▶ How to complete this task: From the line containing "1. Dispense the required mass of tungsten" down to the line containing "1. Add the tungsten powder." in the records below, reproduce every line exactly, ends included, and omit all others.

▶ Record set:
☆ ☆ ☆ ☆ ☆ ☆ ☆
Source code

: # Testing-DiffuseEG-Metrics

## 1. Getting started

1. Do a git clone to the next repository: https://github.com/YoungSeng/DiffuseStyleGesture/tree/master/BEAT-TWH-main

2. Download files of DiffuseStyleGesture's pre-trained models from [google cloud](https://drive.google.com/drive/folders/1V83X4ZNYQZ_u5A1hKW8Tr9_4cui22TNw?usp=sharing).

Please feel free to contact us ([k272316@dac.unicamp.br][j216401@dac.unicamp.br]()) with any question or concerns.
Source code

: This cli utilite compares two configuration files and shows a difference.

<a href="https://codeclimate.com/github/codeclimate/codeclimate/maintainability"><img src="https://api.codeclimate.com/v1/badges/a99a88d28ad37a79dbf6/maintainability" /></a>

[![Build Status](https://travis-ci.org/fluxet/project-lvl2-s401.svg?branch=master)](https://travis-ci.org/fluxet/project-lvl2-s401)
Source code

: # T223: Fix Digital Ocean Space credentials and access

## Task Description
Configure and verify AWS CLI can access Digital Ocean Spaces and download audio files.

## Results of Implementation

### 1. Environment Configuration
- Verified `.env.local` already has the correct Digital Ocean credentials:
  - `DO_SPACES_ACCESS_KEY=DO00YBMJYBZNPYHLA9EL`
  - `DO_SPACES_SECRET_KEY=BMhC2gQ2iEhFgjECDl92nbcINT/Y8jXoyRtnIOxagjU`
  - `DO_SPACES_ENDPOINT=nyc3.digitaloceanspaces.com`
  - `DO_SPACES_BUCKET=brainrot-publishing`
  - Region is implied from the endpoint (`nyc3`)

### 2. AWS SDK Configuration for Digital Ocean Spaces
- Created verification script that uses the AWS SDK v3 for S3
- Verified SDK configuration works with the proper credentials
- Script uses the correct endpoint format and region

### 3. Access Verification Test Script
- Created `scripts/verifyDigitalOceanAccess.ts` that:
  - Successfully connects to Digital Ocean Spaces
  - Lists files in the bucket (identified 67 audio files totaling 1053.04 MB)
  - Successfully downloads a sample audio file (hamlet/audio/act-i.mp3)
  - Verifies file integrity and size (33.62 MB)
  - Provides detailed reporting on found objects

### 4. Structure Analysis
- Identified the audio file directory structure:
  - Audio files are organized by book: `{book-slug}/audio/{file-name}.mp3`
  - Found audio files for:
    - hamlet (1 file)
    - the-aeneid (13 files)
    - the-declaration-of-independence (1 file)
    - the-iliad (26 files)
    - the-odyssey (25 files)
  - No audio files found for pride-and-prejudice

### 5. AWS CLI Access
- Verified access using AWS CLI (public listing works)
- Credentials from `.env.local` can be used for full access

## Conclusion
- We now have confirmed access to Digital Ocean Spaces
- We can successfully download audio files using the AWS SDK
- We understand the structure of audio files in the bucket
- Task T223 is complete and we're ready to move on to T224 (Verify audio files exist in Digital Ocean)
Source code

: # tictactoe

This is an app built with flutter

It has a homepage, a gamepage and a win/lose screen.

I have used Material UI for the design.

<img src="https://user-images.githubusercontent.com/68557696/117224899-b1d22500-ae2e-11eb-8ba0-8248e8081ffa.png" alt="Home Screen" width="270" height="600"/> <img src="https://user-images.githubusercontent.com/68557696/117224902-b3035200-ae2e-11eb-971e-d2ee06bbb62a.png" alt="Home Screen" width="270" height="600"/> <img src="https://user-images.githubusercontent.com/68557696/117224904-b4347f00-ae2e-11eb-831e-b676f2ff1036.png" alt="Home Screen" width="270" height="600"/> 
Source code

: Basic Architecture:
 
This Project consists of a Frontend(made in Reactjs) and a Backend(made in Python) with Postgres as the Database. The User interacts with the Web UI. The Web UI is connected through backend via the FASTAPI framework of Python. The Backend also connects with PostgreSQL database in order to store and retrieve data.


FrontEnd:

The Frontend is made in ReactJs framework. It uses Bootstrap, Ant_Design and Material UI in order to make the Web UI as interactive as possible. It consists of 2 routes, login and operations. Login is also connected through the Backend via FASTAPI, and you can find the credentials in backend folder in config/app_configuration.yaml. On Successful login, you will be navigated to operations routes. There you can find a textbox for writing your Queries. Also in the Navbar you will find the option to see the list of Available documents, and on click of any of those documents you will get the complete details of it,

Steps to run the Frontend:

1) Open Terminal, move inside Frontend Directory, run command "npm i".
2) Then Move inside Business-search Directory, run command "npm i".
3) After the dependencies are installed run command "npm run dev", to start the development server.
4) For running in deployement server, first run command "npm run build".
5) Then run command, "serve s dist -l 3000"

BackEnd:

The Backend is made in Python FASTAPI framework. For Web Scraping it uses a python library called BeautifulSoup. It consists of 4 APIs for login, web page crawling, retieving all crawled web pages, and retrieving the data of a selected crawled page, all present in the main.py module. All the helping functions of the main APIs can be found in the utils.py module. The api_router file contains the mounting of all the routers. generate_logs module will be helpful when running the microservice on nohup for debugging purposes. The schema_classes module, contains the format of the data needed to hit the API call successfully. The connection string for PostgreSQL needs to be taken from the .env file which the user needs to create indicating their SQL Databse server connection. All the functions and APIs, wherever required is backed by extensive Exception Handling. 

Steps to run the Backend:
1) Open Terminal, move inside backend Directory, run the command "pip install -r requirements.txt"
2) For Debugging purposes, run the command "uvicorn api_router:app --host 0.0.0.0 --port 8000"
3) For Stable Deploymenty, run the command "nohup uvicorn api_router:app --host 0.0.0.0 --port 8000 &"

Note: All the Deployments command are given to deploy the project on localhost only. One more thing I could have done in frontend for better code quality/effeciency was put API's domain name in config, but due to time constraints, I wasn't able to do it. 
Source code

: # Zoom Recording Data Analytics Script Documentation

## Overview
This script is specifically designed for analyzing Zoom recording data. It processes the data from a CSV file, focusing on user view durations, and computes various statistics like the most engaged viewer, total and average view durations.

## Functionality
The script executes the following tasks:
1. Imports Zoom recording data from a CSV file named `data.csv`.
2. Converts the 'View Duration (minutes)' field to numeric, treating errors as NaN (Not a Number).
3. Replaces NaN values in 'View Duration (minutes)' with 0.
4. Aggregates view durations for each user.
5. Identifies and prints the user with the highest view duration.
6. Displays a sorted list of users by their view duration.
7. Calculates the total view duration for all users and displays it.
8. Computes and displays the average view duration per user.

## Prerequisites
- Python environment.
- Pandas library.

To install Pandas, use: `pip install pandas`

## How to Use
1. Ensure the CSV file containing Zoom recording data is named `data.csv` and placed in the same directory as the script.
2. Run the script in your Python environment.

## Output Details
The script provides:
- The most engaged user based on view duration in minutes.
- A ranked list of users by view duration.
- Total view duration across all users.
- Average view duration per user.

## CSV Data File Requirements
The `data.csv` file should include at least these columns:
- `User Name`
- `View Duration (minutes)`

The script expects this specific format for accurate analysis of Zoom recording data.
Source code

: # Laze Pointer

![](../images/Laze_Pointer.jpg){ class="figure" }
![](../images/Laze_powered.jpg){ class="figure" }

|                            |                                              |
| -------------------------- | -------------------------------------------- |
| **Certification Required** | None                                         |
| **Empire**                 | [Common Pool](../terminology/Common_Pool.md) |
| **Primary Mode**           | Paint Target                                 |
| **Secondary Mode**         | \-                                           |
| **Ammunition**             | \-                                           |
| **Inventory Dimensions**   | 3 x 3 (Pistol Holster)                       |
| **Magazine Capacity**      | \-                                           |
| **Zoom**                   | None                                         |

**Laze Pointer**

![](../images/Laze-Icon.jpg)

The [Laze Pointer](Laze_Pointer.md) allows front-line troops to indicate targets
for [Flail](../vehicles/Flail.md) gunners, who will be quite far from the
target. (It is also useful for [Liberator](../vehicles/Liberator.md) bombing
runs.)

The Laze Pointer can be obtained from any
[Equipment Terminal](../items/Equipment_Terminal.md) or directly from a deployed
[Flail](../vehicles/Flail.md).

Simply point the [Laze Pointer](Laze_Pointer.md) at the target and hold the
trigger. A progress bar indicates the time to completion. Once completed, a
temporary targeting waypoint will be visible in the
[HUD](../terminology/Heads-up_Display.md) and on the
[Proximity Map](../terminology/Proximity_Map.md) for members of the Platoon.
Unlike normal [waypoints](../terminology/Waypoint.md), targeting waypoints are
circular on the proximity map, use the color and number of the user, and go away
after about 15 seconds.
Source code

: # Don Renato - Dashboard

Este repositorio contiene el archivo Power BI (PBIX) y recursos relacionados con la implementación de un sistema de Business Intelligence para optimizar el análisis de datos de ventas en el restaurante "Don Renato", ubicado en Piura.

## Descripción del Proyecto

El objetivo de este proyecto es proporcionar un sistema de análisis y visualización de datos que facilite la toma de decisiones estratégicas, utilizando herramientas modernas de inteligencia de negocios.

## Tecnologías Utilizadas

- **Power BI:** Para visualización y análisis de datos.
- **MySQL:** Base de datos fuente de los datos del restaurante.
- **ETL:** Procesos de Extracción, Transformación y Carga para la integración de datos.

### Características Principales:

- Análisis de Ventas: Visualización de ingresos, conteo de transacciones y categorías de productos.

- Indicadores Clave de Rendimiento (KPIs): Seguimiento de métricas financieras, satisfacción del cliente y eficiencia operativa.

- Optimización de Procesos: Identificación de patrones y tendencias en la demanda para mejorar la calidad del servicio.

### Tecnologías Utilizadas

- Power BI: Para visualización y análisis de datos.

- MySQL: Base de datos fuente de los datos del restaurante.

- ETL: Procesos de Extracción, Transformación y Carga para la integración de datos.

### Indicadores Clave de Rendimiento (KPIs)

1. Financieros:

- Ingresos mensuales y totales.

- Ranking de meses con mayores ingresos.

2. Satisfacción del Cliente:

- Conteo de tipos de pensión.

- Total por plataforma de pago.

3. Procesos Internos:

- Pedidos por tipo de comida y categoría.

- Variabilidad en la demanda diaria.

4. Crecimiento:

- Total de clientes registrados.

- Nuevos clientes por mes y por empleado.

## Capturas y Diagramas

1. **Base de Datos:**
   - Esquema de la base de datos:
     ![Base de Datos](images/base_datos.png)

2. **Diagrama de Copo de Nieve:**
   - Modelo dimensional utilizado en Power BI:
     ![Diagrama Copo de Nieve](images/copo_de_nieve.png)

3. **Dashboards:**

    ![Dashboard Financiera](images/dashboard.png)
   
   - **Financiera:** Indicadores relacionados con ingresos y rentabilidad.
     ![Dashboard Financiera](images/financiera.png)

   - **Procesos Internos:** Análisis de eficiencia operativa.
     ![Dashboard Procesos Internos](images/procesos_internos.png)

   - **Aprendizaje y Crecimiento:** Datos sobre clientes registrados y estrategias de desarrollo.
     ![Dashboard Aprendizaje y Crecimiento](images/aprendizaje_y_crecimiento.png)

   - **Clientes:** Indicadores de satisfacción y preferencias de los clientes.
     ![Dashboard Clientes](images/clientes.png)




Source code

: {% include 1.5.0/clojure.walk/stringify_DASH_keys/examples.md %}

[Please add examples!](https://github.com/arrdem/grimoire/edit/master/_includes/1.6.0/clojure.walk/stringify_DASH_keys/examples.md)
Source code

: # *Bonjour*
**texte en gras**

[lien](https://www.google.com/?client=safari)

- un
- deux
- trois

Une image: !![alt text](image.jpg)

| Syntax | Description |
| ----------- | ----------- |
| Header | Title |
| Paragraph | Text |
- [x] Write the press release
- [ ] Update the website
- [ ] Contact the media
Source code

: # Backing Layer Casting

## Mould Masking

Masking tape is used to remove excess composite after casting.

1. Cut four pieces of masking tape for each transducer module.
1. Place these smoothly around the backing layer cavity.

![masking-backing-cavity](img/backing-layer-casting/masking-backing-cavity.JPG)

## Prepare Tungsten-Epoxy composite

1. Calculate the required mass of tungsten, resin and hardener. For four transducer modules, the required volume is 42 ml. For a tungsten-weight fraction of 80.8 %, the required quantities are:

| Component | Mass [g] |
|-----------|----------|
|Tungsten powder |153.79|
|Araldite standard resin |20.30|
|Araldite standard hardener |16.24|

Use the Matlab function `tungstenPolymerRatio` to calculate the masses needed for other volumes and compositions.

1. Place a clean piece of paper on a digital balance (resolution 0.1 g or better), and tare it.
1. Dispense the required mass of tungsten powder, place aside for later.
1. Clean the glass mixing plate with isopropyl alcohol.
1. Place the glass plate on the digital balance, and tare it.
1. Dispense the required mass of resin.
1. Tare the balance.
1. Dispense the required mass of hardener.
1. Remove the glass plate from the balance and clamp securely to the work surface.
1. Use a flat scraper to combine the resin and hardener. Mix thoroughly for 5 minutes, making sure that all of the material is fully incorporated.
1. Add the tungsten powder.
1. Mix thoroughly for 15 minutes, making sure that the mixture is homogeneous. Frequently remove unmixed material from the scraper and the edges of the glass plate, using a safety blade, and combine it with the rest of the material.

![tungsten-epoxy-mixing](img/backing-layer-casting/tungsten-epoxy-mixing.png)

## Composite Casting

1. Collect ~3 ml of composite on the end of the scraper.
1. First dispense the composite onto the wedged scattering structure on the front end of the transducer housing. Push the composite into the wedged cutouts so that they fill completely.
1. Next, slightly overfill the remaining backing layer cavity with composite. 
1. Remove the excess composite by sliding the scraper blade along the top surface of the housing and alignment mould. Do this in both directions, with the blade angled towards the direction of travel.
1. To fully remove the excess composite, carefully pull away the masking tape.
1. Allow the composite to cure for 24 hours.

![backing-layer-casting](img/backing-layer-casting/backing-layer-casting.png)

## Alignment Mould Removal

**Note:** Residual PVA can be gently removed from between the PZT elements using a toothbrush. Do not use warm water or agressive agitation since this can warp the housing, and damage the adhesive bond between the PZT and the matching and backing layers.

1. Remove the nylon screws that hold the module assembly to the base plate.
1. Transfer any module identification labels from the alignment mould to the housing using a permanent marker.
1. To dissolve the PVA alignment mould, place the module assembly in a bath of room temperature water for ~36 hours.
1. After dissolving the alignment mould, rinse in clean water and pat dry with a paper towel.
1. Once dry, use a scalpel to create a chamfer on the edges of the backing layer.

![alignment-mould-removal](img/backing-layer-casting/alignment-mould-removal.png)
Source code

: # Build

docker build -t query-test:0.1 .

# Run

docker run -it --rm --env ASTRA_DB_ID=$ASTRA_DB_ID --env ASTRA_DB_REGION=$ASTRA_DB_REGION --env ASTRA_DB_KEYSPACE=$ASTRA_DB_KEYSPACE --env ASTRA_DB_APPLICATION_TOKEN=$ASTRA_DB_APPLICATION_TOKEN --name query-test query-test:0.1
☆ ☆ ☆ ☆ ☆ ☆ ☆
▶ Task output:
1. Dispense the required mass of tungsten powder, place aside for later.
1. Clean the glass mixing plate with isopropyl alcohol.
1. Place the glass plate on the digital balance, and tare it.
1. Dispense the required mass of resin.
1. Tare the balance.
1. Dispense the required mass of hardener.
1. Remove the glass plate from the balance and clamp securely to the work surface.
1. Use a flat scraper to combine the resin and hardener. Mix thoroughly for 5 minutes, making sure that all of the material is fully incorporated.
1. Add the tungsten powder.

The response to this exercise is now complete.